▶ _WHAT TO WORK ON_
Whenever a line in the records below holds the string "Shaded", include it in the count, and state the number alone.

--- DATA EXCERPTS Enclosed Below ---

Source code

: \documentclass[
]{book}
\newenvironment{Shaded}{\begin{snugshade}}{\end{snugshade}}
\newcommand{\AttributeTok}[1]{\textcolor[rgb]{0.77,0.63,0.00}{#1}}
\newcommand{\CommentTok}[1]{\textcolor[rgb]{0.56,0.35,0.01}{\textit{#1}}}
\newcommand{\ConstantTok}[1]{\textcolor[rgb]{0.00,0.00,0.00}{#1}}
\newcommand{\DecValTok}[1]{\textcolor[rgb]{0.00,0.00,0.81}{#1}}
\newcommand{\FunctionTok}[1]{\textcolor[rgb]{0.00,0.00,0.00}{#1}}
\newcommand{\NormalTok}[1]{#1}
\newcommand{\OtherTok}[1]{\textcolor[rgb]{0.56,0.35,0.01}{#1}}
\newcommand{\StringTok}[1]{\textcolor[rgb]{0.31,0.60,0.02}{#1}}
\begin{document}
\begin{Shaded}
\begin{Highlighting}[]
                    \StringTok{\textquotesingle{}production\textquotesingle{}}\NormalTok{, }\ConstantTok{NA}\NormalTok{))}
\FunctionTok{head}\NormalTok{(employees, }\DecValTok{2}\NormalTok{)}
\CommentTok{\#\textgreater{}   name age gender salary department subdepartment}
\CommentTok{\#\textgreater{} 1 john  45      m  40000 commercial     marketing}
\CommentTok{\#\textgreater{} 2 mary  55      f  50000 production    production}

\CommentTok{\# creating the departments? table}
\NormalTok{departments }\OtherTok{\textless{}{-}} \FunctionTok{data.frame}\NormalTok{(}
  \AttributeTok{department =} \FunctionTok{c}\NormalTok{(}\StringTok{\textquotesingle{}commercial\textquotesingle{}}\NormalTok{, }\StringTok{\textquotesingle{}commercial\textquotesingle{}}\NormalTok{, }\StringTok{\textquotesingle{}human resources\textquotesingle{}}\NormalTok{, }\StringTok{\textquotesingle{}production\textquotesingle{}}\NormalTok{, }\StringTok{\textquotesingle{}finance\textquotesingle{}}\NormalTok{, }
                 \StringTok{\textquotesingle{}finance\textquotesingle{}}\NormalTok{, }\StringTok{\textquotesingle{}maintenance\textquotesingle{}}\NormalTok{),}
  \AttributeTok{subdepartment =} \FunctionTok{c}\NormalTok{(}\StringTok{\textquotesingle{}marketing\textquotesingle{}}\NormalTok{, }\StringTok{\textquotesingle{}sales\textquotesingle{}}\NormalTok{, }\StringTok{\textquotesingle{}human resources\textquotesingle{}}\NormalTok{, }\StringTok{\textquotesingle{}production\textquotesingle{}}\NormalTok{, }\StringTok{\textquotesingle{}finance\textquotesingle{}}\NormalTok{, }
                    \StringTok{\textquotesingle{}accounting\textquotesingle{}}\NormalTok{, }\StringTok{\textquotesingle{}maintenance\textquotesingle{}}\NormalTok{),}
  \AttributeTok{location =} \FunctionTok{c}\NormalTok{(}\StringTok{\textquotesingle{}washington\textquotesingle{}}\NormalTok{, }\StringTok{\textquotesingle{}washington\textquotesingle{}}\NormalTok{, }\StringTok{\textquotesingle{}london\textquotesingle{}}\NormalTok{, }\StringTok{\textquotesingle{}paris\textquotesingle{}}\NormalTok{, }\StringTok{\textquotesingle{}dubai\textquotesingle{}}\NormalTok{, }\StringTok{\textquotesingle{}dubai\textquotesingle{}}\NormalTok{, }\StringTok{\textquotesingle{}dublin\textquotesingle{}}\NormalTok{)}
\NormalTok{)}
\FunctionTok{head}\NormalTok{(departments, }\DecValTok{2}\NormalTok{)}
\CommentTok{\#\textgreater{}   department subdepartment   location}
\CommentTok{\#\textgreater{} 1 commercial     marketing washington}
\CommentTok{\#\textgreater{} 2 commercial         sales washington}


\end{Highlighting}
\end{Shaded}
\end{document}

--- End of Enclosed DATA EXCERPTS ---

▶ _RESULT OF THIS EXERCISE_
3